Jasper Philipsen (Alpecin-Deceuninck) shot to victory on stage 4 of the Renewi Tour, outpacing Christophe Laporte (Visma-Lease A Bike) in Aalter at the end of a lightning-fast day on the bike.
The Belgian led home a vastly reduced front group, with the peloton having been decimated by a mass crash just outside the final kilometre of the 178.5km stage.
Arnaud De Lie (Lotto-Dstny) rounded out the podium, but out front, it was Philipsen who sped to a clear win with few real rivals at the line.
On a pan-flat stage, the third sprint finish of the race was always an inevitability, and so it proved once the final breakaway survivor Dries De Bondt (Decathlon AG2R La Mondiale) was caught 8km from the finish.
Sprinter’s teams including Alpecin-Deceuninck, Lidl-Trek, and Lotto-Dstny battled for control of the peloton over the closing kilometres of a stage which was run at an average of near 49kph.
The stage did eventually get its closing sprint finish, though not exactly as many of the teams had planned it. A coming together near the front of the peloton just outside the flamme rouge meant that the bulk of the lead group was ruled out of the sprint.
While several sprinters and their trains were heavily disrupted, Alpecin-Deceuninck’s lead-out remained largely intact, and so the team were able to launch Philipsen to a clear victory ahead of Laporte and De Lie.
Double stage winner Jonathan Milan (Lidl-Trek), meanwhile, was out of contention in the final, the Italian settling for eighth place at the finish.
Stage 4 of the Renewi Tour would take the peloton on a 178.5km flat run from Oostburg to Aalter, crossing the Netherlands-Belgium border east of Bruges and not too far away from the North Sea.

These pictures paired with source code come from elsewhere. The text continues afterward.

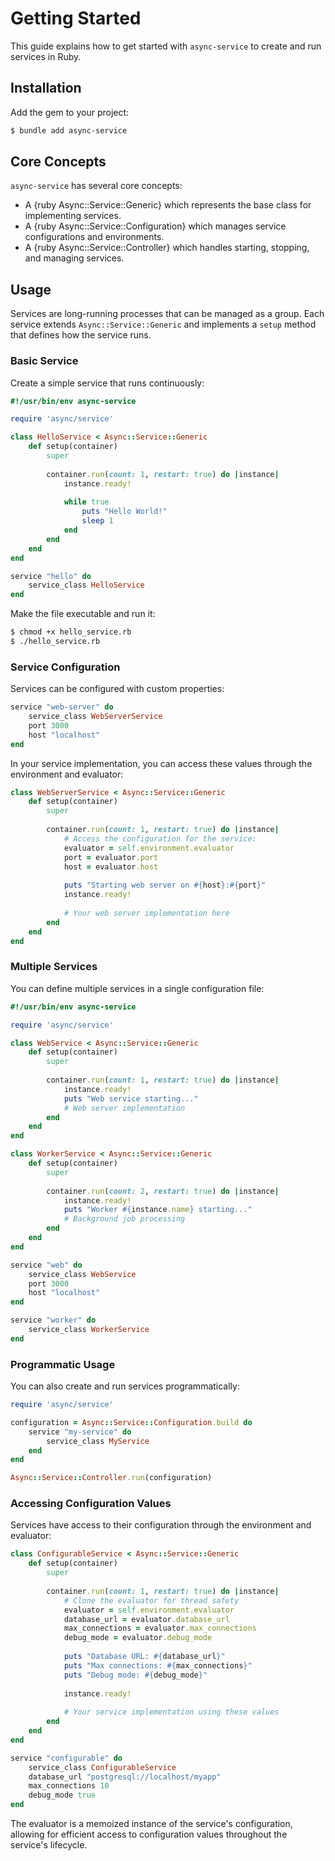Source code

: # Getting Started

This guide explains how to get started with `async-service` to create and run services in Ruby.

## Installation

Add the gem to your project:

```bash
$ bundle add async-service
```

## Core Concepts

`async-service` has several core concepts:

- A {ruby Async::Service::Generic} which represents the base class for implementing services.
- A {ruby Async::Service::Configuration} which manages service configurations and environments.
- A {ruby Async::Service::Controller} which handles starting, stopping, and managing services.

## Usage

Services are long-running processes that can be managed as a group. Each service extends `Async::Service::Generic` and implements a `setup` method that defines how the service runs.

### Basic Service

Create a simple service that runs continuously:

```ruby
#!/usr/bin/env async-service

require 'async/service'

class HelloService < Async::Service::Generic
	def setup(container)
		super
		
		container.run(count: 1, restart: true) do |instance|
			instance.ready!
			
			while true
				puts "Hello World!"
				sleep 1
			end
		end
	end
end

service "hello" do
	service_class HelloService
end
```

Make the file executable and run it:

```bash
$ chmod +x hello_service.rb
$ ./hello_service.rb
```

### Service Configuration

Services can be configured with custom properties:

```ruby
service "web-server" do
	service_class WebServerService
	port 3000
	host "localhost"
end
```

In your service implementation, you can access these values through the environment and evaluator:

```ruby
class WebServerService < Async::Service::Generic
	def setup(container)
		super
		
		container.run(count: 1, restart: true) do |instance|
			# Access the configuration for the service:
			evaluator = self.environment.evaluator
			port = evaluator.port
			host = evaluator.host
			
			puts "Starting web server on #{host}:#{port}"
			instance.ready!
			
			# Your web server implementation here
		end
	end
end
```

### Multiple Services

You can define multiple services in a single configuration file:

```ruby
#!/usr/bin/env async-service

require 'async/service'

class WebService < Async::Service::Generic
	def setup(container)
		super
		
		container.run(count: 1, restart: true) do |instance|
			instance.ready!
			puts "Web service starting..."
			# Web server implementation
		end
	end
end

class WorkerService < Async::Service::Generic
	def setup(container)
		super
		
		container.run(count: 2, restart: true) do |instance|
			instance.ready!
			puts "Worker #{instance.name} starting..."
			# Background job processing
		end
	end
end

service "web" do
	service_class WebService
	port 3000
	host "localhost"
end

service "worker" do
	service_class WorkerService
end
```

### Programmatic Usage

You can also create and run services programmatically:

```ruby
require 'async/service'

configuration = Async::Service::Configuration.build do
	service "my-service" do
		service_class MyService
	end
end

Async::Service::Controller.run(configuration)
```

### Accessing Configuration Values

Services have access to their configuration through the environment and evaluator:

```ruby
class ConfigurableService < Async::Service::Generic
	def setup(container)
		super
		
		container.run(count: 1, restart: true) do |instance|
			# Clone the evaluator for thread safety
			evaluator = self.environment.evaluator
			database_url = evaluator.database_url
			max_connections = evaluator.max_connections
			debug_mode = evaluator.debug_mode
			
			puts "Database URL: #{database_url}"
			puts "Max connections: #{max_connections}"
			puts "Debug mode: #{debug_mode}"
			
			instance.ready!
			
			# Your service implementation using these values
		end
	end
end

service "configurable" do
	service_class ConfigurableService
	database_url "postgresql://localhost/myapp"
	max_connections 10
	debug_mode true
end
```

The evaluator is a memoized instance of the service's configuration, allowing for efficient access to configuration values throughout the service's lifecycle.

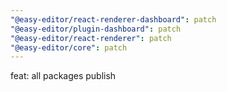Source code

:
 ```yaml
---
"@easy-editor/react-renderer-dashboard": patch
"@easy-editor/plugin-dashboard": patch
"@easy-editor/react-renderer": patch
"@easy-editor/core": patch
---
```


feat: all packages publish

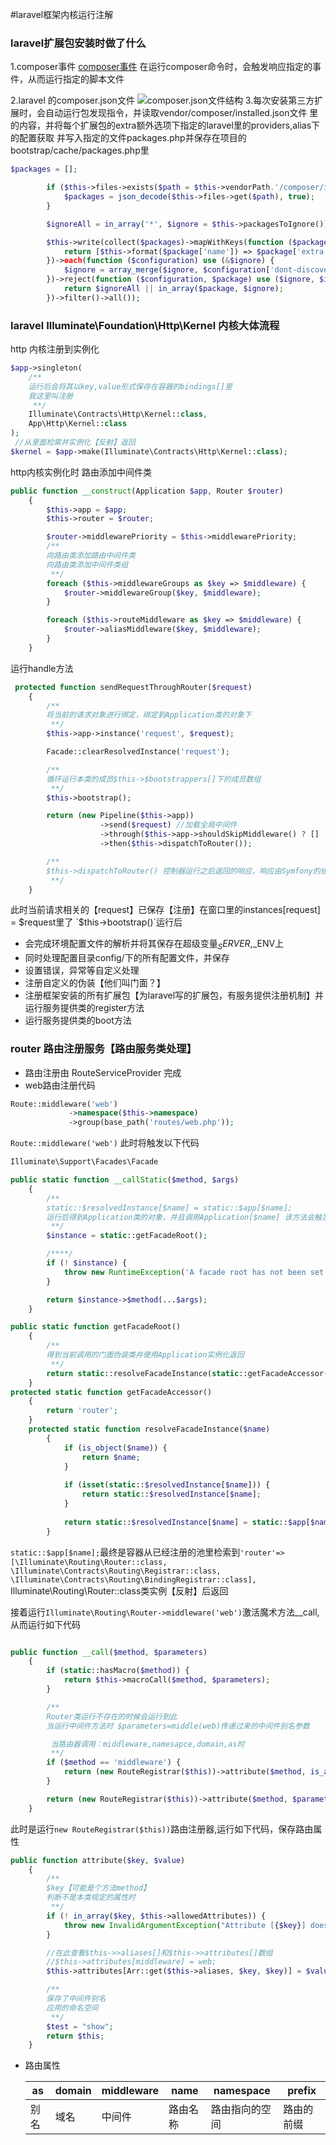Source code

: #laravel框架内核运行注解

### laravel扩展包安装时做了什么
1.composer事件
[composer事件](https://docs.phpcomposer.com/articles/scripts.html)
在运行composer命令时，会触发响应指定的事件，从而运行指定的脚本文件

2.laravel 的composer.json文件
![composer.json文件结构](images/composerjson.png)
3.每次安装第三方扩展时，会自动运行包发现指令，并读取vendor/composer/installed.json文件
里的内容，并将每个扩展包的extra额外选项下指定的laravel里的providers,alias下的配置获取
并写入指定的文件packages.php并保存在项目的bootstrap/cache/packages.php里
```php
$packages = [];

        if ($this->files->exists($path = $this->vendorPath.'/composer/installed.json')) {
            $packages = json_decode($this->files->get($path), true);
        }

        $ignoreAll = in_array('*', $ignore = $this->packagesToIgnore());

        $this->write(collect($packages)->mapWithKeys(function ($package) {
            return [$this->format($package['name']) => $package['extra']['laravel'] ?? []];
        })->each(function ($configuration) use (&$ignore) {
            $ignore = array_merge($ignore, $configuration['dont-discover'] ?? []);
        })->reject(function ($configuration, $package) use ($ignore, $ignoreAll) {
            return $ignoreAll || in_array($package, $ignore);
        })->filter()->all());
```

### laravel Illuminate\Foundation\Http\Kernel 内核大体流程
http 内核注册到实例化
```php
$app->singleton(
    /**
    运行后会将其以key,value形式保存在容器的bindings[]里
    我这里叫注册
     **/
    Illuminate\Contracts\Http\Kernel::class,
    App\Http\Kernel::class
);
 //从里面检索并实例化【反射】返回
$kernel = $app->make(Illuminate\Contracts\Http\Kernel::class);
```

http内核实例化时 路由添加中间件类
```php
public function __construct(Application $app, Router $router)
    {
        $this->app = $app;
        $this->router = $router;

        $router->middlewarePriority = $this->middlewarePriority;
        /**
        向路由类添加路由中间件类
        向路由类添加中间件类组
         **/
        foreach ($this->middlewareGroups as $key => $middleware) {
            $router->middlewareGroup($key, $middleware);
        }

        foreach ($this->routeMiddleware as $key => $middleware) {
            $router->aliasMiddleware($key, $middleware);
        }
    }
```
运行handle方法
```php 
 protected function sendRequestThroughRouter($request)
    {
        /**
        将当前的请求对象进行绑定，绑定到Application类的对象下
         **/
        $this->app->instance('request', $request);

        Facade::clearResolvedInstance('request');

        /**
        循环运行本类的成员$this->$bootstrappers[]下的成员数组
         **/
        $this->bootstrap();

        return (new Pipeline($this->app))
                    ->send($request) //加载全局中间件
                    ->through($this->app->shouldSkipMiddleware() ? [] : $this->middleware)
                    ->then($this->dispatchToRouter());

        /**
        $this->dispatchToRouter() 控制器运行之后返回的响应，响应由Symfony的组件完成
         **/
    }
```
此时当前请求相关的【request】已保存【注册】在窗口里的instances[request] = $request里了
`$this->bootstrap()`运行后
- 会完成环境配置文件的解析并将其保存在超级变量$_SERVER,$_ENV上
- 同时处理配置目录config/下的所有配置文件，并保存
- 设置错误，异常等自定义处理
- 注册自定义的伪装【他们叫门面？】
- 注册框架安装的所有扩展包【为laravel写的扩展包，有服务提供注册机制】并运行服务提供类的register方法
- 运行服务提供类的boot方法

### router 路由注册服务【路由服务类处理】
- 路由注册由 RouteServiceProvider 完成
- web路由注册代码
```php
Route::middleware('web')
             ->namespace($this->namespace)
             ->group(base_path('routes/web.php'));
```
`Route::middleware('web')` 此时将触发以下代码  
```php
Illuminate\Support\Facades\Facade

public static function __callStatic($method, $args)
    {
        /**
        static::$resolvedInstance[$name] = static::$app[$name];
        运行后得到Application类的对象，并且调用Application[$name] 该方法会触发ArrayAccess接口并实例化当前的门面子类如Route
         **/
        $instance = static::getFacadeRoot();

        /****/
        if (! $instance) {
            throw new RuntimeException('A facade root has not been set.');
        }

        return $instance->$method(...$args);
    }

public static function getFacadeRoot()
    {
        /**
        得到当前调用的门面伪装类并使用Application实例化返回
         **/
        return static::resolveFacadeInstance(static::getFacadeAccessor());
    }
protected static function getFacadeAccessor()
    {
        return 'router';
    }
    protected static function resolveFacadeInstance($name)
        {
            if (is_object($name)) {
                return $name;
            }
    
            if (isset(static::$resolvedInstance[$name])) {
                return static::$resolvedInstance[$name];
            }
    
            return static::$resolvedInstance[$name] = static::$app[$name];
        }
```


`static::$app[$name];`最终是容器从已经注册的池里检索到`'router'=> [\Illuminate\Routing\Router::class, \Illuminate\Contracts\Routing\Registrar::class, \Illuminate\Contracts\Routing\BindingRegistrar::class],
`Illuminate\Routing\Router::class类实例【反射】后返回

接着运行`Illuminate\Routing\Router->middleware('web')`激活魔术方法__call,从而运行如下代码  
```php 

public function __call($method, $parameters)
    {
        if (static::hasMacro($method)) {
            return $this->macroCall($method, $parameters);
        }

        /**
        Router类运行不存在的时候会运行到此
        当运行中间件方法时 $parameters=middle(web)传递过来的中间件别名参数

         当路由器调用：middleware,namesapce,domain,as时
         **/
        if ($method == 'middleware') {
            return (new RouteRegistrar($this))->attribute($method, is_array($parameters[0]) ? $parameters[0] : $parameters);
        }

        return (new RouteRegistrar($this))->attribute($method, $parameters[0]);
    }
```
此时是运行`new RouteRegistrar($this))`路由注册器,运行如下代码，保存路由属性
```php 
public function attribute($key, $value)
    {
        /**
        $key【可能是个方法method】
        判断不是本类规定的属性时
         **/
        if (! in_array($key, $this->allowedAttributes)) {
            throw new InvalidArgumentException("Attribute [{$key}] does not exist.");
        }

        //在此查看$this->>aliases[]和$this->>attributes[]数组
        //$this->attributes[middleware] = web;
        $this->attributes[Arr::get($this->aliases, $key, $key)] = $value;

        /**
        保存了中间件别名
        应用的命名空间
         **/
        $test = "show";
        return $this;
    }
```
   - 路由属性  
   
      | as | domain | middleware | name | namespace | prefix |
      |----|--------|------------|------|-----------|--------|
      | 别名| 域名   | 中间件     |  路由名称| 路由指向的空间 | 路由的前缀|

Despite there being no hills to speak of during the stage, there would still be some challenges to encounter, namely the risk of crosswinds blowing.
It would take around 20km of racing before a breakaway established itself off the front, with a seven-man group going clear on the local lap around Oostburg.
Jack Rootkin-Gray (EF Education-EasyPost) and Ayco Bastiaens (Soudal-QuickStep) were joined out front by Simon Pellaud (Tudor), Luca De Meester (Bingoal WB), Alex Colman (Flanders-Baloise), and Jordy Bouts (TDT-Unibet) as the group took two minutes on the peloton.
Back in the main group, the wind struck, splitting it up several times before it came back as one as the race entered Belgium with 120km to go.
The high speeds that marked the start of the stage didn’t slow then, either, with the peloton chasing down the break as the race early on first of the two 47km finishing laps.
With 80km to go, Stefan De Bod (EF Education-EasyPost) launched a counter move, beginning a new breakaway as Dries De Bondt (Decathlon AG2R La Mondiale), and Luca Van Boven (Bingoal WB) went along for the ride. Bert Van Lerberghe (Soudal-QuickStep), Jan Maas (Jayco-AlUla), and Alex Colman (Flanders-Baloise) made it six out front shortly afterwards, while Alpecin-Deceuninck and Lidl-Trek controlled behind.
The break held an advantage of 40 seconds as they began the final lap, though their time out front was numbered as the sprint squads closed in. At 12km to go, almost all of the riders in the move were brought back, leaving just De Bondt battling on solo.
The Belgian persevered into the final 10km, but he was forced to accept the inevitable 8km out, leaving the sprinter’s teams up to command the final. Alpecin and Lidl were once again prominent at the front as the likes of Intermarché-Wanty, and Visma-Lease A Bike joined them in the pacemaking.
After a lull in the speed, it shot back up once again as the riders headed for the final kilometres, with the big sprint teams continuing in control at the front. All was set for a showdown between Alpecin and Lidl, though a mass crash at the least opportune time put paid to that, leaving a skeleton peloton to contest the win, and Philipsen to speed through and take the 50th win of his career.